Tra i migranti accampati ci sono anche moltissimi minori:
solo nel mese di maggio sono stati 711 i ragazzi tra gli 11 e i 18 anni censiti dalla Caritas,
ma per loro in città non esiste un luogo di accoglienza se non i circa 50 posti messi a disposizione dalla chiesa di sant’Antonio.
“Di fronte a questa situazione che si perdura da anni – dichiara don Alvarz – quello che chiediamo alle autorità è di essere lungimiranti”. Il vescovo di Ventimiglia-Sanremo, mons. Antonio Suetta, riferisce di un incontro con il prefetto d’Imperia e il sindaco di Ventimiglia, in cui le Istituzioni avrebbero garantito un rapido allargamento del campo per migranti in transito così da dare accoglienza a quanti non hanno un riparo.

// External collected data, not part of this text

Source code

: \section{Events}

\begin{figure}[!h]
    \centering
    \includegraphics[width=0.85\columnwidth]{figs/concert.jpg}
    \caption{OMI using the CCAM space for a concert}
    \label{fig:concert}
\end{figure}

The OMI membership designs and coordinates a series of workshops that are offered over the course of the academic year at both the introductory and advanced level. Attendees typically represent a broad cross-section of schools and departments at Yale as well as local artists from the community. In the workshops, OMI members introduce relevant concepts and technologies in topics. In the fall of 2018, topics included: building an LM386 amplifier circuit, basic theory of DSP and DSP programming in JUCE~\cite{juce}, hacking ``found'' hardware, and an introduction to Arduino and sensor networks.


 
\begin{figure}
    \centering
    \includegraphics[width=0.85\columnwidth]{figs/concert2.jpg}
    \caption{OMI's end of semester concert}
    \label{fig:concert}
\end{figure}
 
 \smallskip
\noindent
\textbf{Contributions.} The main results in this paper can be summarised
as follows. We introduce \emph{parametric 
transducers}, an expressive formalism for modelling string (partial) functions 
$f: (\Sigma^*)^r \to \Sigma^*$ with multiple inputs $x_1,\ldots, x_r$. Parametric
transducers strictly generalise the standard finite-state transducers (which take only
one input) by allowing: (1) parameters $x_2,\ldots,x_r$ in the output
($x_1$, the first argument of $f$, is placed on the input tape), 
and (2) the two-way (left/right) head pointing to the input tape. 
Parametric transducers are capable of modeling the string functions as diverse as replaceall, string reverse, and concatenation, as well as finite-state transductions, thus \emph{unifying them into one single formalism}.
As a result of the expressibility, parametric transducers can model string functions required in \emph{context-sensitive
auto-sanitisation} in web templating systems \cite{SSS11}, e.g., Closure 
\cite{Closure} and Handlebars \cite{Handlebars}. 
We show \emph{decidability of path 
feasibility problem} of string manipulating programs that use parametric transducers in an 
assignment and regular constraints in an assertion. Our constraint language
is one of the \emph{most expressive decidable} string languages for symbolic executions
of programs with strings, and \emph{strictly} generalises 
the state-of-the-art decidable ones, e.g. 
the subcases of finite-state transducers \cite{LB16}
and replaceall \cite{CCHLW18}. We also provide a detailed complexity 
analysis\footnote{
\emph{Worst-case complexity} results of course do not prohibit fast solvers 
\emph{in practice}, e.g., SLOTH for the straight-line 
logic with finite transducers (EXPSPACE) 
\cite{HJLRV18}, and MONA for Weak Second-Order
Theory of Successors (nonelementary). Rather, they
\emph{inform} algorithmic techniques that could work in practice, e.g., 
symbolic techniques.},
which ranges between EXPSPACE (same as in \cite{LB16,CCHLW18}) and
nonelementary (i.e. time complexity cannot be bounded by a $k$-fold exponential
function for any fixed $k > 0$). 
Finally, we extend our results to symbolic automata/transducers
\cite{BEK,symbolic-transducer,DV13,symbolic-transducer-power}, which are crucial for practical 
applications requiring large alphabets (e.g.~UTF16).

Fortunatamente insieme al flusso dei migranti continua senza sosta anche l’arrivo dei volontari. Nel mese di luglio e agosto alla chiesa di sant’Antonio arriveranno volontari da varie parti d’Italia e da Spagna, Inghilterra, Irlanda e Francia.
Dal 15 al 30 luglio è attesa una delegazione della diocesi francese di Viviers guidata dallo stesso vescovo.
“Verrà personalmente con alcuni volontari per condividere questa esperienza di accoglienza – racconta don Alvarez -. Un bel segno di vicinanza e aiuto”.
A tutti – istituzioni pubbliche e cittadini – l’invito di mons. Suetta:
“Ventimiglia in questi anni ha dato esempio non comune di accoglienza e ospitalità, ma di fronte al disagio di queste persone che non hanno nulla, mi chiedo se noi non possiamo sopportare qualcosa di più”.